The Conservatives now see an opportunity to tap into such a patriotic vein, to play on classic elements of the Canadian identity – The True North Strong and Free – and bolster their support.
Last week, they were pitching northern sovereignty. Plans for a new deepwater port. Outlays of $3-billionthis is notes for new patrol ships. Not the big icebreakers that were originally planned. But a bigger presence nonetheless.
Not shy about an image as a war guy, the Prime Minister has been building up the military to make the country feel stronger, give it more clout on the world stage.
He has been boasting of Canada's great storehouse of resources. We're “an energy superpower.” He plays frequently on national symbols such as hockey. Recently, in a gesture that Mr. Diefenbaker would surely have appreciated, Stephen Harper even brought the old flag, the Red Ensign, out of the dustbin.
“Canadians are feeling good about their country,” our super patriot leader said in British Columbia last week. No need to worry about that “squabbling” between Ottawa and the provinces. There is “a strong air of optimism.” This summer, he will be spending a good deal of time doing Canadian promo gigs on the international stage. He's presently in Latin America and the Caribbean, where, with stops in Colombia, Chile, Barbados and Haiti, he wants to strengthen economic and political ties. To foster relations on the continent, he will host a three amigos summit with the U.S. and Mexican leaders next month in Montebello, Que. Then it's on to Australia for talks with pan-Pacific leaders, among them his close Conservative buddy, Aussie Prime Minister John Howard.
A foray to the Arctic is also planned. The northern vision was a hallmark of the Diefenbaker campaign that helped him to his crushing majority in 1958. He never did put meat on the bones of his rhetoric, but many Conservatives see these times of warming climate as being right for northern dreams.
Their leader has been criticized as a micromanager, a grouchy control freak who is too dour for the times. Getting out of Ottawa, getting on the world stage with big patriotic themes, while leaving the controversies to ministers at home, could work well for him.

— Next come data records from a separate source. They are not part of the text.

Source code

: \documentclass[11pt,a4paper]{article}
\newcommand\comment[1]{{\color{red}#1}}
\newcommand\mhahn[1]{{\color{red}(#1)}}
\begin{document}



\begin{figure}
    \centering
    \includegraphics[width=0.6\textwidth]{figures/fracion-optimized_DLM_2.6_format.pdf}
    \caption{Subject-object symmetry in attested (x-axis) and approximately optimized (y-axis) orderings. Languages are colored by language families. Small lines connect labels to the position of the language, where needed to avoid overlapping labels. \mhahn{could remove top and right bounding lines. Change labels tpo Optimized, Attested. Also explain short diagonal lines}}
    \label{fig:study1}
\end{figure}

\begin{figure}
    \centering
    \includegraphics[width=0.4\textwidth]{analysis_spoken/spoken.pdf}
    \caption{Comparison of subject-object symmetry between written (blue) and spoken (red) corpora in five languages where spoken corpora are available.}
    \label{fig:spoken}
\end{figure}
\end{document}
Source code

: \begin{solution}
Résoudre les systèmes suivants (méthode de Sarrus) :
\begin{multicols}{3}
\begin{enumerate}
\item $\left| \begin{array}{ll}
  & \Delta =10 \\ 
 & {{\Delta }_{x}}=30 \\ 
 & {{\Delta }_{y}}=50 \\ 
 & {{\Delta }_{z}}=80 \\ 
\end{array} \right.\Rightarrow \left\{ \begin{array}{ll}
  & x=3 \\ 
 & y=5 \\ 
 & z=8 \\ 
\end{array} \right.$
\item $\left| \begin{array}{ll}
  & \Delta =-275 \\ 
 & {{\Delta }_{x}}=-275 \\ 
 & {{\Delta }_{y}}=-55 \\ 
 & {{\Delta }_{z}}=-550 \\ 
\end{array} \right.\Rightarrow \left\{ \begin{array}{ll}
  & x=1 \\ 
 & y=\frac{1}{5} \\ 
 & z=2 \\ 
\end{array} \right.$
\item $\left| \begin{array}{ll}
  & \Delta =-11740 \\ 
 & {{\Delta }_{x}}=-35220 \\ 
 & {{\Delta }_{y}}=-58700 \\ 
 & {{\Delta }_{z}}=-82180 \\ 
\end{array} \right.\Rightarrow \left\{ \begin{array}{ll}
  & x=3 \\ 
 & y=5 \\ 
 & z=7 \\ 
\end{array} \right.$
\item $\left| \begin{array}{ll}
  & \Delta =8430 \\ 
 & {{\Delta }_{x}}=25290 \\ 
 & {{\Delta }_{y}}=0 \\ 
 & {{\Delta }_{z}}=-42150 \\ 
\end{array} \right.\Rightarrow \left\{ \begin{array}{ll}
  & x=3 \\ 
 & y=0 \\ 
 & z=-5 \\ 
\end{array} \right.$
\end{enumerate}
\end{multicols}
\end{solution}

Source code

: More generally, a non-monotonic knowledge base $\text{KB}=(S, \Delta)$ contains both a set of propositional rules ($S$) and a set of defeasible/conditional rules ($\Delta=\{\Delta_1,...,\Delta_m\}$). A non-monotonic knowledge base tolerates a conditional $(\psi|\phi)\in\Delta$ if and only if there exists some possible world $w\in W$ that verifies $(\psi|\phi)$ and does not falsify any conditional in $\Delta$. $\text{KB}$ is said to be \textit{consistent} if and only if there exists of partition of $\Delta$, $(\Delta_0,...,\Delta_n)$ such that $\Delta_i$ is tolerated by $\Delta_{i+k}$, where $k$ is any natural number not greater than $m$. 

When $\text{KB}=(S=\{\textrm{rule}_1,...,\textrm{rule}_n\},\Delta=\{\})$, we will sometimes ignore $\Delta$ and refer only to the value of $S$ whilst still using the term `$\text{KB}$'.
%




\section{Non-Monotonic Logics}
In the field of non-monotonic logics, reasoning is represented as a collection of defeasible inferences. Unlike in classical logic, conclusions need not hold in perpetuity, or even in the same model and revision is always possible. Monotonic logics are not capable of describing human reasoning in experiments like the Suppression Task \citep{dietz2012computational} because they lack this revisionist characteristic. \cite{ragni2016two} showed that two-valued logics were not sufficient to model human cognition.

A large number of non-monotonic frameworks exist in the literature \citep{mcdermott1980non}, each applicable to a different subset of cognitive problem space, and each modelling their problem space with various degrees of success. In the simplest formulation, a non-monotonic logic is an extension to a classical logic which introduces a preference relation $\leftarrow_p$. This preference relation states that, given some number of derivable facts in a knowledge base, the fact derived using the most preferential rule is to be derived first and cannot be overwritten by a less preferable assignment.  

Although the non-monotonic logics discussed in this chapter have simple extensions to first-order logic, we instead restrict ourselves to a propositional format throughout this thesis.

Mr. Harper is no Diefenbaker. The Tory tornado saw himself as personifying the national will. No one could sell Canada like him.
The brandishing of a Canada-first policy is also quite a stretch from the Stephen Harper we've known. This is the one-time regionalist who touted building a firewall around Alberta and who, when asked whether he loved Canada, sidestepped the question. He was seen as more inclined toward a course of continental integration, much more in keeping with the legacy of a Brian Mulroney than a Diefenbaker.
But he is a politician who can readily change his spots, who doesn't seem worried how far he veers from past credos.
He can contrast his new-Canada vision to the vague Liberal look. Last week, the Grits scored points on culture – something missing from Mr. Harper's Canadiana themes – with Stéphane Dion's new policy of support. But the party's biggest boasting point over the past few years, one on which they can embarrass the Conservatives, has been its position on Iraq. For reasons unknown, they barely mention it.
Mr. Harper had run out of an agenda this spring and was looking for something. The country is rolling in bucks and stacked with resource riches. There is cause, even with the difficulties of the small war in Afghanistan, for Canadian optimism.
With a change to his grim-guy approach, the Prime Minister might indeed, as his strategists hope, be on to something. A leader who can make the country feel good is a leader who succeeds.